◆ Assignment:
Below are some records; state how many of their lines contain the word "update", and add nothing.

Records from a data collection:
[Start of Attachment]
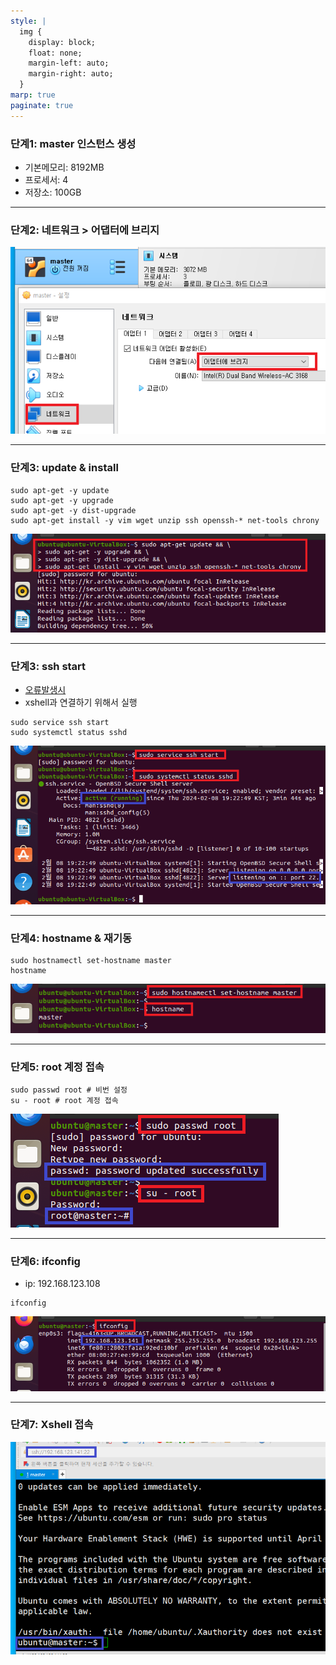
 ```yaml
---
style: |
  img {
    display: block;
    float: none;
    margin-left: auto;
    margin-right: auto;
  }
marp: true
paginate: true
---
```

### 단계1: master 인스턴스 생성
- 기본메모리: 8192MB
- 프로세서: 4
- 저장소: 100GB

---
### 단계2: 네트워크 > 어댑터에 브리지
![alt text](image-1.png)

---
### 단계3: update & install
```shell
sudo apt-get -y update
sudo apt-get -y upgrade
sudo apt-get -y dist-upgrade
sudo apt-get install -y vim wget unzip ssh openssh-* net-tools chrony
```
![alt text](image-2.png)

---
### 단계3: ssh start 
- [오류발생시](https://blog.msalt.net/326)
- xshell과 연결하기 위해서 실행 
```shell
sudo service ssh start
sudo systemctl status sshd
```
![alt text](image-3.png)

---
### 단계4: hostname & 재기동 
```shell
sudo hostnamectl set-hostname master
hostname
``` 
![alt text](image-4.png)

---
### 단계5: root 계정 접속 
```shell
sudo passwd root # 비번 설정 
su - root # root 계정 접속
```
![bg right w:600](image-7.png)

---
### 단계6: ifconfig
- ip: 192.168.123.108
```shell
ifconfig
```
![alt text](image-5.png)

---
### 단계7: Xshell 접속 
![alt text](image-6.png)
[End of Attachment]
◆ Result of the task:
2